Is This The Last Summer Like This?
“Is this the last summer like this?” my friend said, as we sat by the lake early one evening and watched our kids swim. Her 11-year-old practiced her crawl all the way to the floating dock in the middle of the lake, her dad swimming beside her and offering encouragement. Her teenager sat in a beach chair, absorbed in a book. Our 5-year-olds splashed in the roped-off kiddie area. My toddler methodically transferred sand from a bulldozer to a plastic bucket and dumped it out again.
“No, no, there will be lots more summers like this,” I said, but I knew what she meant. The teenager leaves for college in a year. And this might be the last summer the 11-year-old will want to swim with us, her family and friends, rather than hang with the older kids at the beach. This is the last year the 5-year-olds will be confined to the kiddie area—they’ll be striking out for the floating dock themselves soon. The toddler will soon learn to swim.
By next summer, the kids will be different—they’ll still be kids, sure—but it will change. My 2-year-old won’t need to be scooped up and carried so often. No one will say to me, oh, cute baby, because he won’t be a baby anymore. Our 5-year-olds will elongate; their faces will thin out; I’ll see flashes of ankle from my tall boy and know that I need to buy new pants. Maybe they’ll ask what various naughty words mean, or exhibit grumpy flashes of pre-tweendom. Maybe they’ll start rolling their eyes or getting themselves a snack instead of asking for one, or not needing to be tucked in at bedtime.
By next summer, I might be Mom instead of Mama. We might be done with diapers and strollers and sippy cups; our vacations will be determined by the Department of Ed. A few more summers after that, and our older son might prefer to go to camp instead of our annual lake-house vacation.
“What if, once she gets to college,” my friend said, about her teenager, “she wants to spend summers at home? What if this is the last summer all our kids come on this vacation?” My friend Bob, preparing to send his only child off to college, said, “This is the last summer I’ll have a kid at home, at all.”
When you’re a parent, no moment is the same as the moment before (except for the painful and sleepless newborn stage, when time, in fact, stops). Children grow by swift and alarming leaps—when my friend and I drove home from the lake, we sent her middle kid into the bakery to buy some bread, and the child who came out looked years older than the child we sent in. I find myself months or even years behind with my own son: I’ll be searching the playground for a small child and my tall boy will suddenly appear, forcing my gaze about a foot above where it was.
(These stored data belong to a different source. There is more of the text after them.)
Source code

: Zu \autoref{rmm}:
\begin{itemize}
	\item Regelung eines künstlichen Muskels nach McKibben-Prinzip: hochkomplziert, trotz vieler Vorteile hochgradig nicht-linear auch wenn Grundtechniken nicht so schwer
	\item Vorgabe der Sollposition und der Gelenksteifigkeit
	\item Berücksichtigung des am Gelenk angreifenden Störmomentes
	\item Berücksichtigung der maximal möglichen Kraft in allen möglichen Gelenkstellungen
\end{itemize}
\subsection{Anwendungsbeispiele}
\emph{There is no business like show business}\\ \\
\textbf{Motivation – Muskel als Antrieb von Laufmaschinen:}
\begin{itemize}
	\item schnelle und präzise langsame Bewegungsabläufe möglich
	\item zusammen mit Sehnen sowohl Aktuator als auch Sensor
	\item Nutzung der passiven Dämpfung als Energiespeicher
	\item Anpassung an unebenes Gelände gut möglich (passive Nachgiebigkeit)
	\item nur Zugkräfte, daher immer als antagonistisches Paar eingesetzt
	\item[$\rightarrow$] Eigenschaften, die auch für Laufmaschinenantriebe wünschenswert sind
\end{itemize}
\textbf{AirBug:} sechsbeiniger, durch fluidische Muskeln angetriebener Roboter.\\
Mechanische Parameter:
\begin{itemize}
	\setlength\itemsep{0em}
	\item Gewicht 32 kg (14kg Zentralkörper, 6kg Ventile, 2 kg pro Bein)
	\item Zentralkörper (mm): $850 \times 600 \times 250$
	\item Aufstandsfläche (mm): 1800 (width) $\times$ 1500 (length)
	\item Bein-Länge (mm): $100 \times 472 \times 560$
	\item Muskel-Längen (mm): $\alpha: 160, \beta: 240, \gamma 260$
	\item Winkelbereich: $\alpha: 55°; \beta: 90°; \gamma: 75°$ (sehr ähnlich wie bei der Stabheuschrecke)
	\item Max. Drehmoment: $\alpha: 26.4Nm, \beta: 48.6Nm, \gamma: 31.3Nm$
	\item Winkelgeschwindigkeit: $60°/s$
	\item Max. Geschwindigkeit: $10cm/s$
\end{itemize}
Tonight is the last night of our vacation, and I’m listening to the cicadas signal the beginning of the end of summer. My sons are giggling, even though it’s way past their bedtime—they still want to share a room, even though they don’t have to, because they can yuk it up for hours after lights-out. Is this the last summer they’ll want to bunk together? Is it the last summer they’ll find sparklers thrilling or fireflies a novelty?
Summer, our favorite season and our longest vacation, is the only stretch of time we have with no busy morning rush or harried dinner routine to cloud our enjoyment. For me, summer is full of moments that make my heart seize for a split second, knowing that time is slipping by, sluicing like water off my boys as they grow up and up and up. Some summer soon, they will be grown. Some summer soon, they might not be here at all, and my husband and I will fall asleep to the cicadas by ourselves.
Being a parent suddenly elongates your vision: You can see what’s coming, like Cassandra, except that every other parent knows it too. You know that the older generation won’t always be around the dinner table, and that the younger generation won’t always fit on your lap. You know that time moves only forward, even in the long hot days of July. You know that this is the last summer exactly like this.